Vertebroplastica e Cifoplastica

E’ una tecnica antalgica mini invasiva riservata a pazienti con crollo vertebrale dovuto o ad osteoporosi o ad un tumore primitivo o, più frequentemente metastatico, che interessa una o più vertebre. Prima dell’avvento di questa metodica, i pazienti con crollo, cioè frattura, vertebrale erano costretti all’immobilità forzata a letto per non meno di 40 giorni. Ciò provocava, specie nei pazienti anziani, una notevole perdita della massa muscolare con difficile recupero di una normale deambulazione oltre ad una inevitabile depressione dell’umore ed in generale ad un decadimento della qualità di vita.

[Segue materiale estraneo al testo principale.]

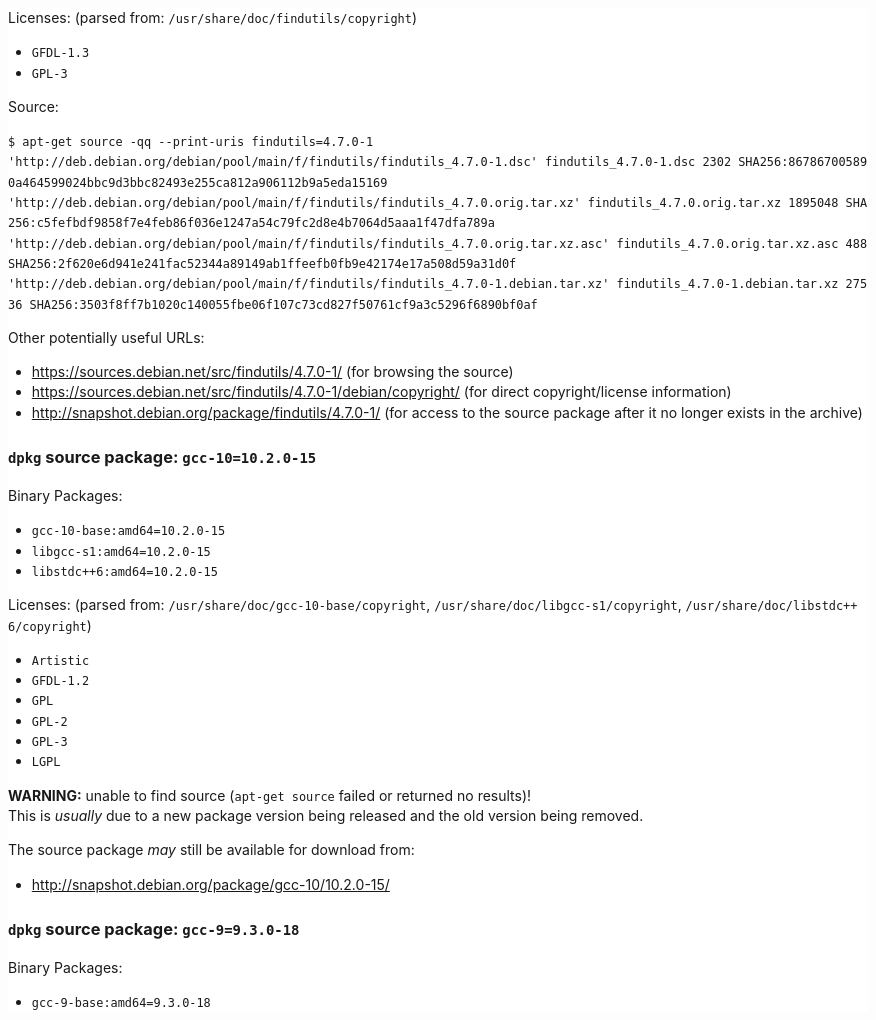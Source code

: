 Licenses: (parsed from: `/usr/share/doc/findutils/copyright`)

- `GFDL-1.3`
- `GPL-3`

Source:

```console
$ apt-get source -qq --print-uris findutils=4.7.0-1
'http://deb.debian.org/debian/pool/main/f/findutils/findutils_4.7.0-1.dsc' findutils_4.7.0-1.dsc 2302 SHA256:867867005890a464599024bbc9d3bbc82493e255ca812a906112b9a5eda15169
'http://deb.debian.org/debian/pool/main/f/findutils/findutils_4.7.0.orig.tar.xz' findutils_4.7.0.orig.tar.xz 1895048 SHA256:c5fefbdf9858f7e4feb86f036e1247a54c79fc2d8e4b7064d5aaa1f47dfa789a
'http://deb.debian.org/debian/pool/main/f/findutils/findutils_4.7.0.orig.tar.xz.asc' findutils_4.7.0.orig.tar.xz.asc 488 SHA256:2f620e6d941e241fac52344a89149ab1ffeefb0fb9e42174e17a508d59a31d0f
'http://deb.debian.org/debian/pool/main/f/findutils/findutils_4.7.0-1.debian.tar.xz' findutils_4.7.0-1.debian.tar.xz 27536 SHA256:3503f8ff7b1020c140055fbe06f107c73cd827f50761cf9a3c5296f6890bf0af
```

Other potentially useful URLs:

- https://sources.debian.net/src/findutils/4.7.0-1/ (for browsing the source)
- https://sources.debian.net/src/findutils/4.7.0-1/debian/copyright/ (for direct copyright/license information)
- http://snapshot.debian.org/package/findutils/4.7.0-1/ (for access to the source package after it no longer exists in the archive)

### `dpkg` source package: `gcc-10=10.2.0-15`

Binary Packages:

- `gcc-10-base:amd64=10.2.0-15`
- `libgcc-s1:amd64=10.2.0-15`
- `libstdc++6:amd64=10.2.0-15`

Licenses: (parsed from: `/usr/share/doc/gcc-10-base/copyright`, `/usr/share/doc/libgcc-s1/copyright`, `/usr/share/doc/libstdc++6/copyright`)

- `Artistic`
- `GFDL-1.2`
- `GPL`
- `GPL-2`
- `GPL-3`
- `LGPL`

**WARNING:** unable to find source (`apt-get source` failed or returned no results)!  
This is *usually* due to a new package version being released and the old version being removed.

The source package *may* still be available for download from:

- http://snapshot.debian.org/package/gcc-10/10.2.0-15/


### `dpkg` source package: `gcc-9=9.3.0-18`

Binary Packages:

- `gcc-9-base:amd64=9.3.0-18`
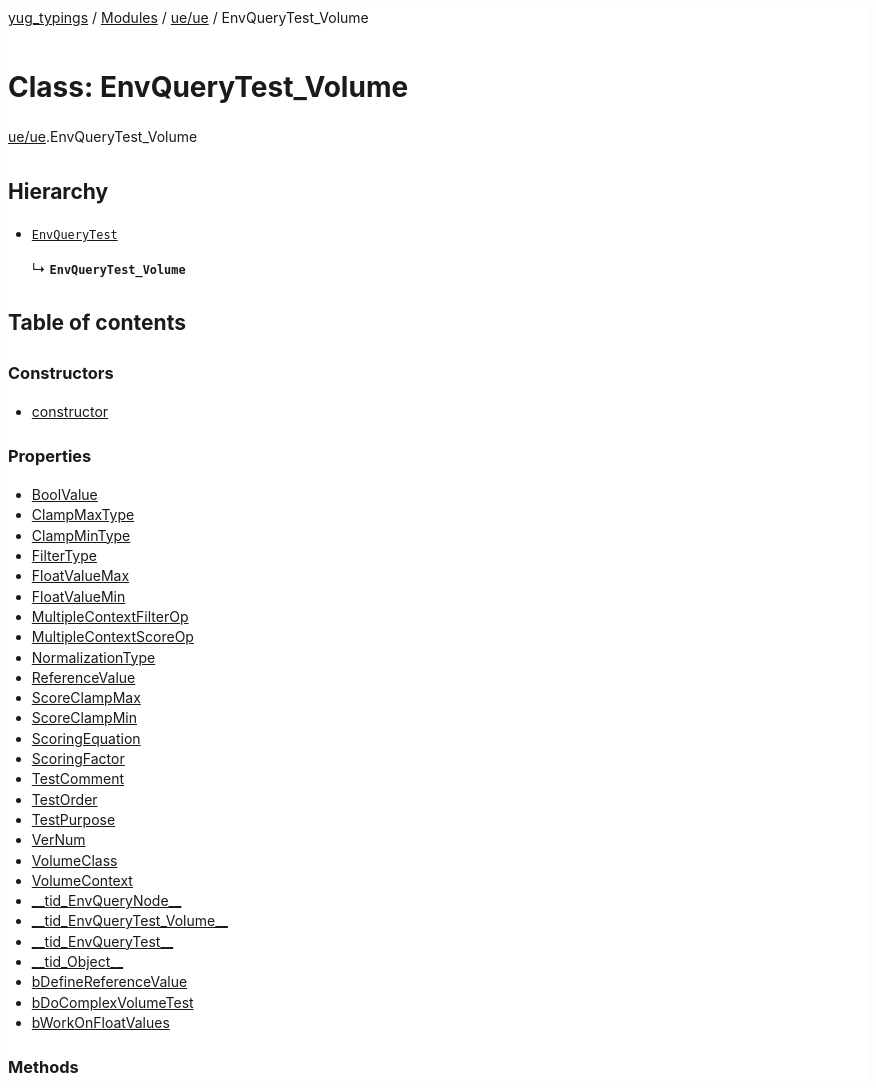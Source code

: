 [yug_typings](../README.md) / [Modules](../modules.md) / [ue/ue](../modules/ue_ue.md) / EnvQueryTest\_Volume

# Class: EnvQueryTest\_Volume

[ue/ue](../modules/ue_ue.md).EnvQueryTest_Volume

## Hierarchy

- [`EnvQueryTest`](ue_ue.EnvQueryTest.md)

  ↳ **`EnvQueryTest_Volume`**

## Table of contents

### Constructors

- [constructor](ue_ue.EnvQueryTest_Volume.md#constructor)

### Properties

- [BoolValue](ue_ue.EnvQueryTest_Volume.md#boolvalue)
- [ClampMaxType](ue_ue.EnvQueryTest_Volume.md#clampmaxtype)
- [ClampMinType](ue_ue.EnvQueryTest_Volume.md#clampmintype)
- [FilterType](ue_ue.EnvQueryTest_Volume.md#filtertype)
- [FloatValueMax](ue_ue.EnvQueryTest_Volume.md#floatvaluemax)
- [FloatValueMin](ue_ue.EnvQueryTest_Volume.md#floatvaluemin)
- [MultipleContextFilterOp](ue_ue.EnvQueryTest_Volume.md#multiplecontextfilterop)
- [MultipleContextScoreOp](ue_ue.EnvQueryTest_Volume.md#multiplecontextscoreop)
- [NormalizationType](ue_ue.EnvQueryTest_Volume.md#normalizationtype)
- [ReferenceValue](ue_ue.EnvQueryTest_Volume.md#referencevalue)
- [ScoreClampMax](ue_ue.EnvQueryTest_Volume.md#scoreclampmax)
- [ScoreClampMin](ue_ue.EnvQueryTest_Volume.md#scoreclampmin)
- [ScoringEquation](ue_ue.EnvQueryTest_Volume.md#scoringequation)
- [ScoringFactor](ue_ue.EnvQueryTest_Volume.md#scoringfactor)
- [TestComment](ue_ue.EnvQueryTest_Volume.md#testcomment)
- [TestOrder](ue_ue.EnvQueryTest_Volume.md#testorder)
- [TestPurpose](ue_ue.EnvQueryTest_Volume.md#testpurpose)
- [VerNum](ue_ue.EnvQueryTest_Volume.md#vernum)
- [VolumeClass](ue_ue.EnvQueryTest_Volume.md#volumeclass)
- [VolumeContext](ue_ue.EnvQueryTest_Volume.md#volumecontext)
- [\_\_tid\_EnvQueryNode\_\_](ue_ue.EnvQueryTest_Volume.md#__tid_envquerynode__)
- [\_\_tid\_EnvQueryTest\_Volume\_\_](ue_ue.EnvQueryTest_Volume.md#__tid_envquerytest_volume__)
- [\_\_tid\_EnvQueryTest\_\_](ue_ue.EnvQueryTest_Volume.md#__tid_envquerytest__)
- [\_\_tid\_Object\_\_](ue_ue.EnvQueryTest_Volume.md#__tid_object__)
- [bDefineReferenceValue](ue_ue.EnvQueryTest_Volume.md#bdefinereferencevalue)
- [bDoComplexVolumeTest](ue_ue.EnvQueryTest_Volume.md#bdocomplexvolumetest)
- [bWorkOnFloatValues](ue_ue.EnvQueryTest_Volume.md#bworkonfloatvalues)

### Methods
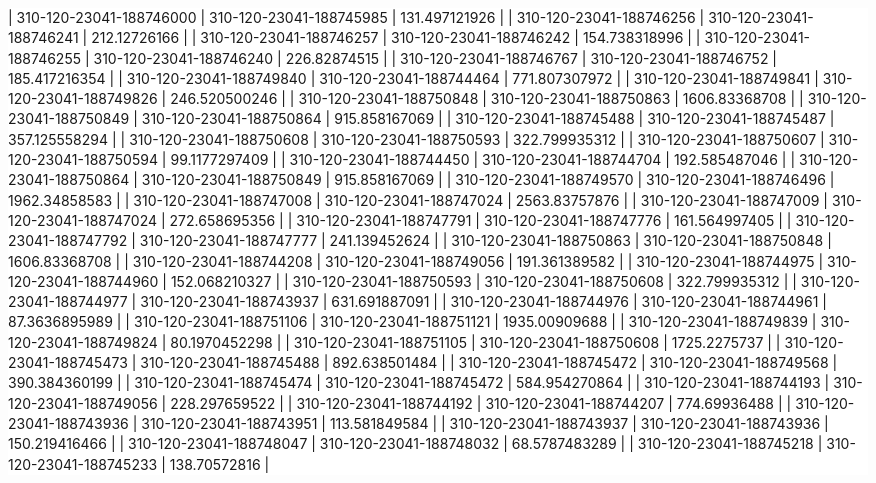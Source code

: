| 310-120-23041-188746000 | 310-120-23041-188745985 | 131.497121926 |
| 310-120-23041-188746256 | 310-120-23041-188746241 | 212.12726166 |
| 310-120-23041-188746257 | 310-120-23041-188746242 | 154.738318996 |
| 310-120-23041-188746255 | 310-120-23041-188746240 | 226.82874515 |
| 310-120-23041-188746767 | 310-120-23041-188746752 | 185.417216354 |
| 310-120-23041-188749840 | 310-120-23041-188744464 | 771.807307972 |
| 310-120-23041-188749841 | 310-120-23041-188749826 | 246.520500246 |
| 310-120-23041-188750848 | 310-120-23041-188750863 | 1606.83368708 |
| 310-120-23041-188750849 | 310-120-23041-188750864 | 915.858167069 |
| 310-120-23041-188745488 | 310-120-23041-188745487 | 357.125558294 |
| 310-120-23041-188750608 | 310-120-23041-188750593 | 322.799935312 |
| 310-120-23041-188750607 | 310-120-23041-188750594 | 99.1177297409 |
| 310-120-23041-188744450 | 310-120-23041-188744704 | 192.585487046 |
| 310-120-23041-188750864 | 310-120-23041-188750849 | 915.858167069 |
| 310-120-23041-188749570 | 310-120-23041-188746496 | 1962.34858583 |
| 310-120-23041-188747008 | 310-120-23041-188747024 | 2563.83757876 |
| 310-120-23041-188747009 | 310-120-23041-188747024 | 272.658695356 |
| 310-120-23041-188747791 | 310-120-23041-188747776 | 161.564997405 |
| 310-120-23041-188747792 | 310-120-23041-188747777 | 241.139452624 |
| 310-120-23041-188750863 | 310-120-23041-188750848 | 1606.83368708 |
| 310-120-23041-188744208 | 310-120-23041-188749056 | 191.361389582 |
| 310-120-23041-188744975 | 310-120-23041-188744960 | 152.068210327 |
| 310-120-23041-188750593 | 310-120-23041-188750608 | 322.799935312 |
| 310-120-23041-188744977 | 310-120-23041-188743937 | 631.691887091 |
| 310-120-23041-188744976 | 310-120-23041-188744961 | 87.3636895989 |
| 310-120-23041-188751106 | 310-120-23041-188751121 | 1935.00909688 |
| 310-120-23041-188749839 | 310-120-23041-188749824 | 80.1970452298 |
| 310-120-23041-188751105 | 310-120-23041-188750608 | 1725.2275737 |
| 310-120-23041-188745473 | 310-120-23041-188745488 | 892.638501484 |
| 310-120-23041-188745472 | 310-120-23041-188749568 | 390.384360199 |
| 310-120-23041-188745474 | 310-120-23041-188745472 | 584.954270864 |
| 310-120-23041-188744193 | 310-120-23041-188749056 | 228.297659522 |
| 310-120-23041-188744192 | 310-120-23041-188744207 | 774.69936488 |
| 310-120-23041-188743936 | 310-120-23041-188743951 | 113.581849584 |
| 310-120-23041-188743937 | 310-120-23041-188743936 | 150.219416466 |
| 310-120-23041-188748047 | 310-120-23041-188748032 | 68.5787483289 |
| 310-120-23041-188745218 | 310-120-23041-188745233 | 138.70572816 |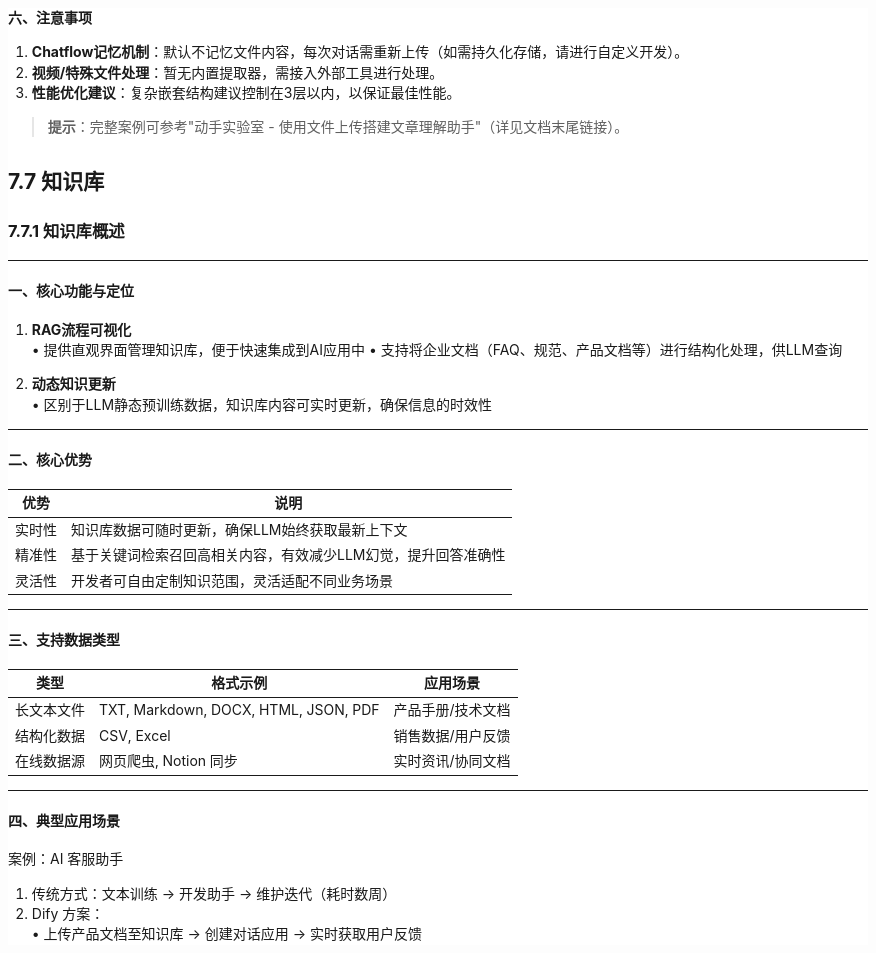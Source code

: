 
**六、注意事项**

1. **Chatflow记忆机制**：默认不记忆文件内容，每次对话需重新上传（如需持久化存储，请进行自定义开发）。
2. **视频/特殊文件处理**：暂无内置提取器，需接入外部工具进行处理。
3. **性能优化建议**：复杂嵌套结构建议控制在3层以内，以保证最佳性能。

> **提示**：完整案例可参考"动手实验室 - 使用文件上传搭建文章理解助手"（详见文档末尾链接）。

## 7.7 知识库

### 7.7.1 知识库概述

---

#### 一、核心功能与定位

1. **RAG流程可视化**  
   • 提供直观界面管理知识库，便于快速集成到AI应用中
   • 支持将企业文档（FAQ、规范、产品文档等）进行结构化处理，供LLM查询

2. **动态知识更新**  
   • 区别于LLM静态预训练数据，知识库内容可实时更新，确保信息的时效性

---

#### 二、核心优势

| 优势  | 说明                               |
|-----|----------------------------------|
| 实时性 | 知识库数据可随时更新，确保LLM始终获取最新上下文        |
| 精准性 | 基于关键词检索召回高相关内容，有效减少LLM幻觉，提升回答准确性 |
| 灵活性 | 开发者可自由定制知识范围，灵活适配不同业务场景          |

---

#### 三、支持数据类型

| 类型    | 格式示例                                 | 应用场景      |
|-------|--------------------------------------|-----------|
| 长文本文件 | TXT, Markdown, DOCX, HTML, JSON, PDF | 产品手册/技术文档 |
| 结构化数据 | CSV, Excel                           | 销售数据/用户反馈 |
| 在线数据源 | 网页爬虫, Notion 同步                      | 实时资讯/协同文档 |

---

#### 四、典型应用场景

案例：AI 客服助手

1. 传统方式：文本训练 → 开发助手 → 维护迭代（耗时数周）
2. Dify 方案：  
   • 上传产品文档至知识库 → 创建对话应用 → 实时获取用户反馈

Inoltre il dolore al movimento è nei casi di frattura vertebrale estremamente violento ed anche potenti farmaci analgesici riescono solo in parte ad alleviarlo. Con la possibilità, invece, di ricorrere alla vertebroplastica, questo problema non esiste più ed il paziente recupera una normale funzione ed una scomparsa del dolore già dalle prime ore dalla fine dell’intervento. Tecnicamente questa procedura va eseguita in sala operatoria, in anestesia locale, con l’aiuto della radiologia tradizionale o della TAC. Un ago di calibro adeguato viene introdotto dentro il corpo vertebrale e quando ha raggiunto la posizione ottimale, attraverso di esso viene iniettata una piccola quantità di cemento biologico, di solito non più di 4-5 cc. Se oltre a ridurre il dolore occorre anche risollevare i piatti vertebrali acquattati dopo la frattura, si usa la cifoplastica. La metodica è identica alla vertebroplastica, ma prima di iniettare il cemento di introduce nel corpo vertebrale un palloncino che gonfiandosi solleva i piatti della vertebra. Successivamente dentro la cavità creata dal palloncino si inietta il cemento. Sia la vertebro che la cifoplastica sono metodiche con pochi effetti collaterali a patto di rispettare le opportune precauzioni e di essere esperti con questa procedura. Vi sono dei limiti alla sua applicabilità e sono quelli dovuti ad un interessamento di molte vertebre contemporaneamente ed al danneggiamento, dovuto all’osteoporosi o al tumore, della parte posteriore del corpo vertebrale, che segna il confine tra la vertebra ed il midollo spinale.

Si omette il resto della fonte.